Alessandra Stanley’s Troubling Reaction to Transparent’s Golden Globe Wins

Jeffrey Tambor dedicated his Golden Globe to the trangender community.

Photo by Paul Drinkwater/NBCUniversal via Getty Images

One of the most impressive aspects of Transparent—the critically acclaimed, Amazon-produced show that took home Golden Globes on Sunday night for both best TV series, comedy or musical, and best actor in a TV Series, comedy or musical, for Jeffrey Tambor—is that while the series revolves around a transgender character (Tambor’s Maura) and themes of sexual and gender inclusiveness, it manages to be much more than a simplistic PSA for the LGBTQ movement. To the contrary, the show, cultural politics aside, is commendable in purely artistic terms: The writing is elegant and funny, the characterization subtle and compassionate, and the narrative world well-observed and artfully rendered. I may be biased, but I cannot think of another comedy from 2014 that was as well-conceived and executed as Jill Soloway’s beautiful little series.

Appropriately, most critics have responded to Transparent’s Globe wins with congratulations and approval—but not all. In the midst of her recap of the night, the tone of which she described as “uncharacteristically serious,” New York Times TV critic Alessandra Stanley suddenly paused to suggest that the show won due to political correctness. Here is the very strange paragraph in question, which came after comments on Hollywood’s rather awkward response to the recent Sony hacking scandal and the many references to the Charlie Hebdo attacks coming from the stage:

The Sony cyberattack revealed that Hollywood isn’t exactly a profile in courage, but it is an industry that rewards politically correct free speech. “Transparent,” the Amazon.com series about a transgender man who comes out to his family as a woman, won best comedy and the best actor award for its star, Jeffrey Tambor. He dedicated his performance to transgender people.

What are we to make of that opening sentence? Being generous, we might interpret it to mean that Transparent’s content represents a triumph of free speech against, I guess, religious fundamentalism. But then why the snide-seeming “politically correct,” and why the implication that queer free speech is not as courageous as other sorts?
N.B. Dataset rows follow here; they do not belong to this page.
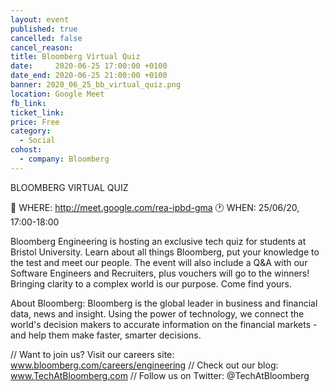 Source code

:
 ```yaml
---
layout: event
published: true
cancelled: false
cancel_reason:
title: Bloomberg Virtual Quiz
date:     2020-06-25 17:00:00 +0100
date_end: 2020-06-25 21:00:00 +0100
banner: 2020_06_25_bb_virtual_quiz.png
location: Google Meet
fb_link:
ticket_link:
price: Free
category:
  - Social
cohost:
  - company: Bloomberg
---
```

BLOOMBERG VIRTUAL QUIZ

📍 WHERE: http://meet.google.com/rea-ipbd-gma
🕐 WHEN: 25/06/20, 17:00-18:00

Bloomberg Engineering is hosting an exclusive tech quiz for students at Bristol University. Learn about all things Bloomberg, put your knowledge to the test and meet our people. The event will also include a Q&A with our Software Engineers and Recruiters, plus vouchers will go to the winners! Bringing clarity to a complex world is our purpose. Come find yours.

About Bloomberg:
Bloomberg is the global leader in business and financial data, news and insight. Using the power of technology, we connect the world's decision makers to accurate information on the financial markets - and help them make faster, smarter decisions.

// Want to join us? Visit our careers site: www.bloomberg.com/careers/engineering
// Check out our blog: www.TechAtBloomberg.com
// Follow us on Twitter: @TechAtBloomberg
I well understand that these kinds of awards show recaps are often written late at night under hurried conditions, but this phrasing has the effect of suggesting that Stanley sees Transparent’s well-deserved win as perfunctory at best and politically—rather than artistically—motivated at worst.

Even if we forgive this weirdly hostile presentation, it’s difficult to be as accommodating with the next line, which blatantly misgenders Maura, a character who is, in point of fact, a transgender woman.* As regular Outward readers will know, we are rarely interested in the kinds of hypersensitive language policing that can come from certain corners of the LGBTQ community—but this gaffe is ridiculous. Anyone who has seen even an episode of Transparent (and Stanley definitely has), or who knows the first thing about trans identity, will understand that one of the central motivations for coming out as trans (and perhaps physically transitioning, as Maura does over the course of the series) is the hope that one will then be referred to as the correct gender. Maura is a woman—indeed, as she so eloquently explains in one episode, she has always been a woman, albeit hidden in a sort of societally imposed male drag—and referring to her as a “transgender man” is both ignorant and disrespectful.

Now, it is entirely possible that this misgendering was an honest mistake made in haste. But given Stanley’s history with sensitive subjects—remember the “angry black woman” fiasco from last fall?—one can’t help but wonder if the TV critic for the most important American newspaper shouldn’t be as prone to error in these areas. After all, we’re not talking about a wrong date or misspelled name, but, rather, the kind of slipups that can come as much from ideological blindness as innocent human error. Back when Stanley was criticized for comparing Shonda Rhimes to the “angry” racial stereotype, many bloggers recalled that the Times public editor had, in 2009, announced that she would receive special editing attention to protect her from future mistakes. It is a shame that person apparently had Sunday night off.

Update, Jan. 12, 2015, 4:45 p.m.: Since the publication of this post, the New York Times has issued a correction for the misgendering of Jeffrey Tambor’s Transparent character, Maura. It reads: 

An earlier version of this column referred incorrectly to Jeffrey Tambor’s character in “Transparent.” The character is a transgender woman, not a transgender man.